Es un misterio adivinar por qué, en unas fases del tiempo, se da una alta densidad de escritores y artistas; en otras, pasa lo contrario, la población escribiente o creadora se reduce mucho. No hay ilación entre ese fenómeno y el grado de desarrollo económico o político de la sociedad. Lo que sí sabemos es que, en la España de hoy, es mínimo el peso de la turba intelectual, los escritores con personalidad. ¿A qué se debe tal ausencia? No lo sé. Bueno, sospecho que hay una explicación, que no me atrevo a exponerla. Resulta que, a estos efectos, España es, ya, una sociedad rica. O mejor, lo son el Estado y algunas grandes empresas. Por lo menos, hay dinero suficiente para que muchos escritores se hagan funcionarios bien pagados del Establecimiento. Es razón suficiente para perder independencia y capacidad creadora. El intelectual como Dios manda tiene que ser crítico; de no serlo, se convierte en un mercenario de las ideas.
Que conste el dato. En España, para que una persona pase por intelectual o, simplemente, escribidor, no hace falta que publique libros o artículos. Es como ser cazador; lo fundamental es tener la licencia correspondiente para ejercer tal actividad. Es más, el autor que se excede publicando, es mirado con recelo por sus colegas. Se podrían citar los casos egregios de Galdós o de Pío Baroja, grafómanos impenitentes, pero, poco considerados en el gremio de sus contemporáneos.
Desde la época de Cánovas hasta el final del franquismo, se registra la constante de que casi todos los jefes de Gobierno fueran autores de libros o, al menos, de artículos y discursos. La tradición se quebró con el advenimiento de la democracia, en cuyos amenes nos encontramos. En esa época, con la excepción de Aznar, los presidentes del Gobierno no han sido autores de libros y se sospecha que ni siquiera han escrito sus discursos. La excepción de Aznar se explica por su educación en el Colegio de El Pilar, los marianistas de Madrid.
Más escandaloso resulta el hecho de que, en el Gobierno actual, el ministro de Cultura o la ministra de Educación no hayan publicado nada. Cierto es que, excepcionalmente, el presidente del Gobierno es doctor en Economía, pero no se le atribuye ninguna publicación sobre su materia u otras afines.
Los intelectuales son los escritores con la intención de aparecer como “servidores públicos”, esto es, verdaderos funcionarios de la cultura. No es casual que lo suyo sea “publicar” sus escritos.
Lo malo de los funcionarios es que, para ellos, se acuñó un delito específico, corrientísimo en nuestro tiempo: prevaricar.

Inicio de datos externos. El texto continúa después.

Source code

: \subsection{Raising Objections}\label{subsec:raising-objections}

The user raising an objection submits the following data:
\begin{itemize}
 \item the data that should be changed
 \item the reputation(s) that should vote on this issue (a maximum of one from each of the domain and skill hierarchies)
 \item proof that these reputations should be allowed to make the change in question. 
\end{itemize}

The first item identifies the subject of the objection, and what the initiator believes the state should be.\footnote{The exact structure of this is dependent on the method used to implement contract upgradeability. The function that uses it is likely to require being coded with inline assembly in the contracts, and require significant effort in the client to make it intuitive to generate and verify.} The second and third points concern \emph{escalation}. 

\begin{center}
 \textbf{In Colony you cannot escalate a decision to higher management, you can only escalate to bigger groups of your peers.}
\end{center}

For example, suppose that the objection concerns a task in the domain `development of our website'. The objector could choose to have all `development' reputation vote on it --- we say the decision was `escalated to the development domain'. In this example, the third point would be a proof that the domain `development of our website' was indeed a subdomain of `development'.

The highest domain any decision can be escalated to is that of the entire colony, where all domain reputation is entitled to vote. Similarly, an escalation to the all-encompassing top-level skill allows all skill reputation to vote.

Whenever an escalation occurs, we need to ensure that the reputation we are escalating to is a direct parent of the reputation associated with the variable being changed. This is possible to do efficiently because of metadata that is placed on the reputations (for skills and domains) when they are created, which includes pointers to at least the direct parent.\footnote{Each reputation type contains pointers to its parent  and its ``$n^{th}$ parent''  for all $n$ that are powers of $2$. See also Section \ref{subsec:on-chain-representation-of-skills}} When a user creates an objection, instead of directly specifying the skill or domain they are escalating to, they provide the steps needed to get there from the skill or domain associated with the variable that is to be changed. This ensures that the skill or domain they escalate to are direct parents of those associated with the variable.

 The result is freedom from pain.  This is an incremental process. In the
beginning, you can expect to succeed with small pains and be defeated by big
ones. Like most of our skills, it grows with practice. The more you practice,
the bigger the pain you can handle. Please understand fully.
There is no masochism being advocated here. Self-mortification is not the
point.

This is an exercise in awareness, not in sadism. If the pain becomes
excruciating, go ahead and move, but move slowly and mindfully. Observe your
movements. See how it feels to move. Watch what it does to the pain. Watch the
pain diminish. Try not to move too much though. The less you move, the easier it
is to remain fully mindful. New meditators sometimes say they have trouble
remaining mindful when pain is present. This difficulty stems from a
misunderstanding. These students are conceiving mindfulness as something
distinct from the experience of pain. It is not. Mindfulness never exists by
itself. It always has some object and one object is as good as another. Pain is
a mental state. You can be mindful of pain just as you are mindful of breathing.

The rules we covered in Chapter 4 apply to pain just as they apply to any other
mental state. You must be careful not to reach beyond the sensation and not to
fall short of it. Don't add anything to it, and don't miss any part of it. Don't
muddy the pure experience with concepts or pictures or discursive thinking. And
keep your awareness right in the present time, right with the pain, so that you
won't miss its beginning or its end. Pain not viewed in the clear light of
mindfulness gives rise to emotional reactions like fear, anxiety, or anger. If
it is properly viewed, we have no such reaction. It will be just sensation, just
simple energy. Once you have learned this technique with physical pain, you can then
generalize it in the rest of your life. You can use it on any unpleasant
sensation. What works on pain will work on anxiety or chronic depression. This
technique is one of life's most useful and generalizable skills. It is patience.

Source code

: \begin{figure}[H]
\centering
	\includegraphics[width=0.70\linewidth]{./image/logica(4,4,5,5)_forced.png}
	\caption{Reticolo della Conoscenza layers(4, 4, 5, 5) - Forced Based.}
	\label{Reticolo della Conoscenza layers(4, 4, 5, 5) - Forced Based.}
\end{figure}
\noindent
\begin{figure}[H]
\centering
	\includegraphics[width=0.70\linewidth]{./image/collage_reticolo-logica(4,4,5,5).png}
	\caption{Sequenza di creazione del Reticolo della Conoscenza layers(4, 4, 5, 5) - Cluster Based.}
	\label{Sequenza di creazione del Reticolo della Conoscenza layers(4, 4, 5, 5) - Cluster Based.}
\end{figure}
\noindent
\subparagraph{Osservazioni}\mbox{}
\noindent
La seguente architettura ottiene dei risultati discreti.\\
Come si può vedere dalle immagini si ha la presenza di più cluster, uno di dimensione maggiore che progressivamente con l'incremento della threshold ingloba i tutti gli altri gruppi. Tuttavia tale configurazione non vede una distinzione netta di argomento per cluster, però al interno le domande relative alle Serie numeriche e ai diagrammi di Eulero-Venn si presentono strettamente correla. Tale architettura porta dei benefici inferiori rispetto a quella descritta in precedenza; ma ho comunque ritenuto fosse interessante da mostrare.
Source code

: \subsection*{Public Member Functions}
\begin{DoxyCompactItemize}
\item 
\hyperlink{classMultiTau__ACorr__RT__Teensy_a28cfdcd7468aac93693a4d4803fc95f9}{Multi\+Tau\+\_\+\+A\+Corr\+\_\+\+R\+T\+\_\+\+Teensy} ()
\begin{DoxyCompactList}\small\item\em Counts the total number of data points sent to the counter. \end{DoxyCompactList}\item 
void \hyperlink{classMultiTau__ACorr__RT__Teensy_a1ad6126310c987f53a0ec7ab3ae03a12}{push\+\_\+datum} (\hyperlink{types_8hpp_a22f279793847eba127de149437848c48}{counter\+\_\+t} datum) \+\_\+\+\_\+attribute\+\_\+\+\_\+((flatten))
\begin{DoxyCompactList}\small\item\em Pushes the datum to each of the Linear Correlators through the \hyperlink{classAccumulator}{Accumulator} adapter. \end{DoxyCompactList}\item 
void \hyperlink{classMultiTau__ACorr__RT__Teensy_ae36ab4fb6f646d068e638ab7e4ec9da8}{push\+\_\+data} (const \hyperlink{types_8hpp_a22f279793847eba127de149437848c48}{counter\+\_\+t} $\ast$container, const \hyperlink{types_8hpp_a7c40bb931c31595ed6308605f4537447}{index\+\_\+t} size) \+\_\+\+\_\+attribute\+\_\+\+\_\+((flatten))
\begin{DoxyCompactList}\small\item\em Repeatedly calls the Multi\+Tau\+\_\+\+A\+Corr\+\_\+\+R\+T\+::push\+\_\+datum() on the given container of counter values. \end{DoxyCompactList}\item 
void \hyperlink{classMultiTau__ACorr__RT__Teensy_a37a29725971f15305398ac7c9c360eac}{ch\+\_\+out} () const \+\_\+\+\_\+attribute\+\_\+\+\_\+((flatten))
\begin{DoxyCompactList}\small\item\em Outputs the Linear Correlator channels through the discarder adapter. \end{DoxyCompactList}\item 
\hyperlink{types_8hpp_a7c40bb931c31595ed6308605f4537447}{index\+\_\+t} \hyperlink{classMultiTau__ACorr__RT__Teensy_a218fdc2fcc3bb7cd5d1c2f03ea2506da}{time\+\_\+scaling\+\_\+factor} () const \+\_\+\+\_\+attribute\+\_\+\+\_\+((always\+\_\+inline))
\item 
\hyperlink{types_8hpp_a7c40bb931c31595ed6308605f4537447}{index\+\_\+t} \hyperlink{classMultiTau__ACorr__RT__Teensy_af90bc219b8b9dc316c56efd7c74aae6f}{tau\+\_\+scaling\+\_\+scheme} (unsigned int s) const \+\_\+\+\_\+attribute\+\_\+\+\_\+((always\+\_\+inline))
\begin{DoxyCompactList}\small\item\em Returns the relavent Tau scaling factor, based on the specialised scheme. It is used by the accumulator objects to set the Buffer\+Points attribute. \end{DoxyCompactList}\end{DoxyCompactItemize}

En el caso de los intelectuales, la prevaricación es, más bien, simbólica. Consiste en apoyar a los que mandan (a menudo, por un jugoso estipendio, aunque, sea indirecto), a sabiendas de que los actos del poder pueden ser injustos o arbitrarios.
Habría que explorar las razones por las que los intelectuales gustan de encadenar ristras de citas de otros autores, a poder ser, lejanos en el espacio o en el tiempo. Sospecho que lo hacen por varias razones: (1) Presumir de conocimientos. (2) Asegurar la endeblez de las propias ideas. (3) No tener que mencionar a las personas cercanas, a los coetáneos e, incluso, a los amigos. Se trata, en síntesis, de una mezcla de vanidad y resentimiento. Son dos palancas o poleas que levantan el obelisco de la cultura.

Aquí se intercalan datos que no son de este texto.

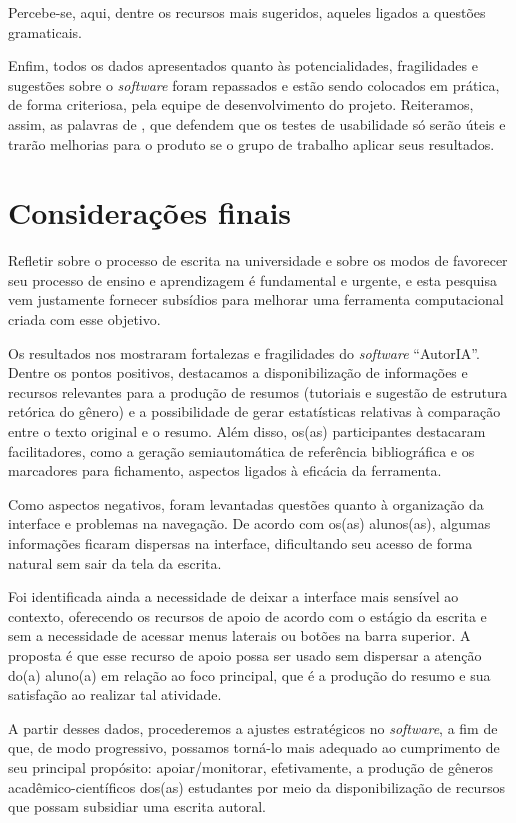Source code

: \documentclass[portuguese]{textolivre}
\begin{document}
Percebe-se, aqui, dentre os recursos mais sugeridos, aqueles ligados a questões gramaticais.

Enfim, todos os dados apresentados quanto às potencialidades, fragilidades e sugestões sobre o \textit{software} foram repassados e estão sendo colocados em prática, de forma criteriosa, pela equipe de desenvolvimento do projeto. Reiteramos, assim, as palavras de \textcite{conrad2002}, que defendem que os testes de usabilidade só serão úteis e trarão melhorias para o produto se o grupo de trabalho aplicar seus resultados.

\section{Considerações finais}\label{sec-consideracoes-finais}
Refletir sobre o processo de escrita na universidade e sobre os modos de favorecer seu processo de ensino e aprendizagem é fundamental e urgente, e esta pesquisa vem justamente fornecer subsídios para melhorar uma ferramenta computacional criada com esse objetivo.

Os resultados nos mostraram fortalezas e fragilidades do \textit{software} “AutorIA”. Dentre os pontos positivos, destacamos a disponibilização de informações e recursos relevantes para a produção de resumos (tutoriais e sugestão de estrutura retórica do gênero) e a possibilidade de gerar estatísticas relativas à comparação entre o texto original e o resumo. Além disso, os(as) participantes destacaram facilitadores, como a geração semiautomática de referência bibliográfica e os marcadores para fichamento, aspectos ligados à eficácia da ferramenta.

Como aspectos negativos, foram levantadas questões quanto à organização da interface e problemas na navegação. De acordo com os(as) alunos(as), algumas informações ficaram dispersas na interface, dificultando seu acesso de forma natural sem sair da tela da escrita.

Foi identificada ainda a necessidade de deixar a interface mais sensível ao contexto, oferecendo os recursos de apoio de acordo com o estágio da escrita e sem a necessidade de acessar menus laterais ou botões na barra superior. A proposta é que esse recurso de apoio possa ser usado sem dispersar a atenção do(a) aluno(a) em relação ao foco principal, que é a produção do resumo e sua satisfação ao realizar tal atividade.

A partir desses dados, procederemos a ajustes estratégicos no \textit{software}, a fim de que, de modo progressivo, possamos torná-lo mais adequado ao cumprimento de seu principal propósito: apoiar/monitorar, efetivamente, a produção de gêneros acadêmico-científicos dos(as) estudantes por meio da disponibilização de recursos que possam subsidiar uma escrita autoral.
\end{document}
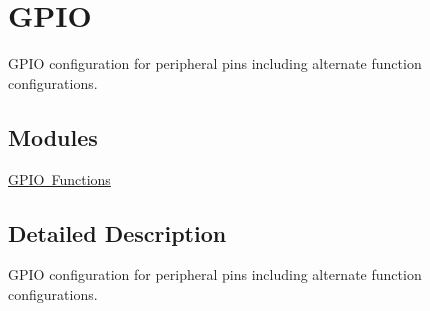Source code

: \hypertarget{group___s_d___g_p_i_o}{}\section{G\+P\+IO}
\label{group___s_d___g_p_i_o}


G\+P\+IO configuration for peripheral pins including alternate function configurations.  


\subsection*{Modules}
\begin{DoxyCompactItemize}
\item 
\mbox{\hyperlink{group___s_d___g_p_i_o___functions}{G\+P\+I\+O Functions}}
\end{DoxyCompactItemize}


\subsection{Detailed Description}
G\+P\+IO configuration for peripheral pins including alternate function configurations.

Los intelectuales, propiamente, dichos surgen en Francia a finales del siglo XIX. Desde ese momento, se identifican con la corriente de izquierdas; luego, para todo el mundo. Hoy, sigue la tradición, aunque con el espectro más amplio del “progresismo”. Se añaden ribetes nacionalistas o populistas, allí, donde convenga. Se traducen en distintas formas de servilismo hacia el poder. El progresismo (una mezcla de feminismos y ecologismos radicales) es la gran ortodoxia de nuestro tiempo., casi, como una religión sustitutiva.
Amando de Miguel para Libertad Digital.